Steven Kastrissios' debut feature as writer, director, producer and even editor is a film that deserves to be seen. It is an unflinching and incredibly forceful film that made me, at least, question the amount of violence I am willing to witness on the screen. Much like The Texas Chain Saw Massacre (both 1974 and 2003 editions) and Romper Stomper before it, I found myself feeling incredibly disturbed and wondering "do I really want to watch this?" However, unlike far more nihilistic and violent films such as The Passion of the Christ and Saw, the film around it is so incredibly strong and powerfully made that the violence is there to truly serve. It makes you question the lengths people will go to for justice, and the depths of depravity that lurk beneath the surface of even the most peaceful individual.
Peter Marshall stars as Christian Forteski, a divorced father whose daughter has recently died of a drug overdose, but there lies a far more devastating secret lying behind her death. He seeks out to get revenge on those who perhaps didn't kill the young Jesse (Hannah Levien), but didn't try to save her either.
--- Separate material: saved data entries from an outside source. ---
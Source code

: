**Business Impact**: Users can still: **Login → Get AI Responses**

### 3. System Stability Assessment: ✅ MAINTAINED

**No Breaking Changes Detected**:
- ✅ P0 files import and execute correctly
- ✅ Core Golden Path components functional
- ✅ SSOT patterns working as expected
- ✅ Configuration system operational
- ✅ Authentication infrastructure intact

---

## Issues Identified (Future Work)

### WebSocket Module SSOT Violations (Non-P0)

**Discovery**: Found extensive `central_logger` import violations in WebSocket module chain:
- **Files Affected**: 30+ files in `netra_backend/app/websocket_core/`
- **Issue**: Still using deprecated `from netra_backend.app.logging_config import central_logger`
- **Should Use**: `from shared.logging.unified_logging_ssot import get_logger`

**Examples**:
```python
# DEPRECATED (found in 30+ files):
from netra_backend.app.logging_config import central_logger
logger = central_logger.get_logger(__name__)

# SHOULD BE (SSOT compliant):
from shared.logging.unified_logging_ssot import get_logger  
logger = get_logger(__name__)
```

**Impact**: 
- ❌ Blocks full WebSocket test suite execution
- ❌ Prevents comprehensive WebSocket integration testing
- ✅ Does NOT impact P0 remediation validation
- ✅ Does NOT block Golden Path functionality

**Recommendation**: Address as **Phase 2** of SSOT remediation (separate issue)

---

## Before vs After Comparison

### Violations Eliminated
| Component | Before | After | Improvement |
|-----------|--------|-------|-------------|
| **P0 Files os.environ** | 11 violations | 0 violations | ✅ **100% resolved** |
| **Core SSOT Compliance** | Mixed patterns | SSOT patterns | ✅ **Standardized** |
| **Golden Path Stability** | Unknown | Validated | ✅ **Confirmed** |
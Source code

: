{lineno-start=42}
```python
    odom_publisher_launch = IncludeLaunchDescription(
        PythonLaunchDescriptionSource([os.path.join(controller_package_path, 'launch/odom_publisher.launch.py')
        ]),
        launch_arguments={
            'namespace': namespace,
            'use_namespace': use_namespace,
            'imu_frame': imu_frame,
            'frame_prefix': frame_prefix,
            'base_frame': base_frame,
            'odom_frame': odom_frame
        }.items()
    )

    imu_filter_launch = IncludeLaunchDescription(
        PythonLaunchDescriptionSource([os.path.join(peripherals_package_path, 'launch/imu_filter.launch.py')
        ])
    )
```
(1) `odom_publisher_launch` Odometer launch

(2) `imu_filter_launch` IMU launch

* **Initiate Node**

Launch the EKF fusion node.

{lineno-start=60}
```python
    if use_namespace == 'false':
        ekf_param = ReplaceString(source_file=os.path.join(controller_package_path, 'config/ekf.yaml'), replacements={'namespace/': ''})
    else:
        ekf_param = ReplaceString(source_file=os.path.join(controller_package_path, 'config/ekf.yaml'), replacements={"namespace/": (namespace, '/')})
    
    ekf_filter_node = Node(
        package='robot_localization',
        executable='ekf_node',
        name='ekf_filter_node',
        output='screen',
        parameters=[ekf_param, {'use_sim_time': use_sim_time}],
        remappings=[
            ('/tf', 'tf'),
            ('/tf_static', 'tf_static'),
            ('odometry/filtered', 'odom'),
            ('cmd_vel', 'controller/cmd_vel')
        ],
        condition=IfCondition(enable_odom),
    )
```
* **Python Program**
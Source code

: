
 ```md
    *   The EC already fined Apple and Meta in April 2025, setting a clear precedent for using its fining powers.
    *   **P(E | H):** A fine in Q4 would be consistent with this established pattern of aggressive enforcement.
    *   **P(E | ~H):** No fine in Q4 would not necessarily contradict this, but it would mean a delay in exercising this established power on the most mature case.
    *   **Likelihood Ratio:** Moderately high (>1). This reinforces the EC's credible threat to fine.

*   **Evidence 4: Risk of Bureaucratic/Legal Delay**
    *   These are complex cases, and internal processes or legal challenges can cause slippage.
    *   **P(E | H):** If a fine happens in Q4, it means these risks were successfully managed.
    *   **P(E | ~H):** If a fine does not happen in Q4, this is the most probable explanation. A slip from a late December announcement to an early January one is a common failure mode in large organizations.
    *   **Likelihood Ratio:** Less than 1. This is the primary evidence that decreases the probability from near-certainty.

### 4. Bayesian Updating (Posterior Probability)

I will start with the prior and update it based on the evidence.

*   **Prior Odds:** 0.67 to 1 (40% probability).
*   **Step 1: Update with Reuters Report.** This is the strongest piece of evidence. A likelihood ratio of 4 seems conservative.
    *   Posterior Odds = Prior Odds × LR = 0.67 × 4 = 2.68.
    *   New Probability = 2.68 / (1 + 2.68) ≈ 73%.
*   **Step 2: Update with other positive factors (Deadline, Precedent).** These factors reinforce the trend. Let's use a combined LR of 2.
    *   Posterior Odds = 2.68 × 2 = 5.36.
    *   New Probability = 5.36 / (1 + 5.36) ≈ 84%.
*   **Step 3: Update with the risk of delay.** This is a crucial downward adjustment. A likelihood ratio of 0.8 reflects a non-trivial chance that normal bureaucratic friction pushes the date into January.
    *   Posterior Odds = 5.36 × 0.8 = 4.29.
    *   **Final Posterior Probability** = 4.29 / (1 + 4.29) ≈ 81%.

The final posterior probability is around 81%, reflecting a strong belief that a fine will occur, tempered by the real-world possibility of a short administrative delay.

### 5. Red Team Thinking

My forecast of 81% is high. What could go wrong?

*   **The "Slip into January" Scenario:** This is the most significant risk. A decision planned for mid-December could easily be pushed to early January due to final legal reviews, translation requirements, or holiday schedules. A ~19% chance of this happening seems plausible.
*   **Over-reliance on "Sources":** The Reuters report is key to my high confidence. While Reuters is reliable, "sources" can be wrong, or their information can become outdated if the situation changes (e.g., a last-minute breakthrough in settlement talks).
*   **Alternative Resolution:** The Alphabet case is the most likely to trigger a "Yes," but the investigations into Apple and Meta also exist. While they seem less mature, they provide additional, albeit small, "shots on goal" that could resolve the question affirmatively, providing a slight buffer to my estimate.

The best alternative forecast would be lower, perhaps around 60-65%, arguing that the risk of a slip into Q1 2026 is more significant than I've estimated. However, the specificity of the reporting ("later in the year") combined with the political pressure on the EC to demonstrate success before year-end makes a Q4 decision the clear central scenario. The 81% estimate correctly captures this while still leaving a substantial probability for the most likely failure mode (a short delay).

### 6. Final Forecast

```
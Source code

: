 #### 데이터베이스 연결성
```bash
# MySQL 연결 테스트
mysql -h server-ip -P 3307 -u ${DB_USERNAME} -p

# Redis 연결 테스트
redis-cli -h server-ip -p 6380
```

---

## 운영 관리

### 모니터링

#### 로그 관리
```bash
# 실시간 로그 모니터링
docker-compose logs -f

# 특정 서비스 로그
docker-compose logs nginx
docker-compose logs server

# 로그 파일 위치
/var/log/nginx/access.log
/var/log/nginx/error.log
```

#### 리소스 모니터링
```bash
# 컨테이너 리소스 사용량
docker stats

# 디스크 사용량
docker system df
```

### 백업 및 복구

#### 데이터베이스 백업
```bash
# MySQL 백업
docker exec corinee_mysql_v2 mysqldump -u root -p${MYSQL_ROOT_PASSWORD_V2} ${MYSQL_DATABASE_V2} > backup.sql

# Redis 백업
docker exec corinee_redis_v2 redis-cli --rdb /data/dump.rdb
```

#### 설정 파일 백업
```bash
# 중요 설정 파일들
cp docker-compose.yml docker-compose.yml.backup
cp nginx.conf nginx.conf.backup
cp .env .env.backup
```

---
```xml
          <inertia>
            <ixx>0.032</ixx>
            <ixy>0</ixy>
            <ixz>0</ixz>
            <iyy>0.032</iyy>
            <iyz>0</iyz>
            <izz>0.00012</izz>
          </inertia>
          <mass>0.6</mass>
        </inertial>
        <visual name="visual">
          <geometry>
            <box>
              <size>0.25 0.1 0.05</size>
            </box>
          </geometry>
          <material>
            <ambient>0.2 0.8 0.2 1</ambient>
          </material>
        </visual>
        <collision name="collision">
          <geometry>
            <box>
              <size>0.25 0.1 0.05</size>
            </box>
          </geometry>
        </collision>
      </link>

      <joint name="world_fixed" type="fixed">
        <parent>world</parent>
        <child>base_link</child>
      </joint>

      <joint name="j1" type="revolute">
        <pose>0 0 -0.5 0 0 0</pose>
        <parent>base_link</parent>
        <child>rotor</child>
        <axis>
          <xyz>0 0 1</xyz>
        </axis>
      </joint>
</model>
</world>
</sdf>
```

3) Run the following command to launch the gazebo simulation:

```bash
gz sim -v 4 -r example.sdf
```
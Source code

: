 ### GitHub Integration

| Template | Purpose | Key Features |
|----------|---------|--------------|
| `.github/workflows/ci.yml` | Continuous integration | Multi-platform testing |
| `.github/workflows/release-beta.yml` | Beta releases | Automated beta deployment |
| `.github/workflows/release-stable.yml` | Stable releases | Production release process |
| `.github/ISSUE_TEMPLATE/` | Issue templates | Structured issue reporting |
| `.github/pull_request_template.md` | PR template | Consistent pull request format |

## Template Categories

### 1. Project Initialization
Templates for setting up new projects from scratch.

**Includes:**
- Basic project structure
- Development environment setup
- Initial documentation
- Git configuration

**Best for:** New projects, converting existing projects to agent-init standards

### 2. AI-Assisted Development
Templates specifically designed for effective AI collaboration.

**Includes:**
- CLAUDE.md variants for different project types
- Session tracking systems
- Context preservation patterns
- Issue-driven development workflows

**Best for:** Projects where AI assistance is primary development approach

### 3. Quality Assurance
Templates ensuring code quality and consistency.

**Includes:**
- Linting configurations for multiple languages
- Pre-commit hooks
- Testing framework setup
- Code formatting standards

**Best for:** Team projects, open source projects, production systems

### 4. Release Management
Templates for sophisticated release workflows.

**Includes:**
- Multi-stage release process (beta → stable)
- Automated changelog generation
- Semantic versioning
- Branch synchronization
The methods he uses are gruesome and, for the men in the audience, particularly irksome. Blood sprays with wild abandon, but it's not for fun. Nobody will be getting enjoyment out of it. It's brutal and almost unbearably upsetting. If I am making The Horseman out to be just another horror flick, then I don't intend to.
Along his way Christian befriends are lonely hitchhiker, Alice (Caroline Marohasy), and finds within her a kindred spirit to his lost daughter. The film, thankfully doesn't make this storyline into a vile romantic one like you would expect out of the latest Nicolas Cage vehicle. The film's biggest strength, however, is the performance of Peter Marshall. In his first lead role - hell, his first substantial role of any kind - is astonishing to watch. It's one of the most intense and fiery performances of recent years. It's hard to imagine where Marshall got all the anger and nastiness from to inject it into his performance. He is absolutely devastating to watch, and even when the film becomes a splatter sport he keeps the effort up all the way. It's a marvel of a performance.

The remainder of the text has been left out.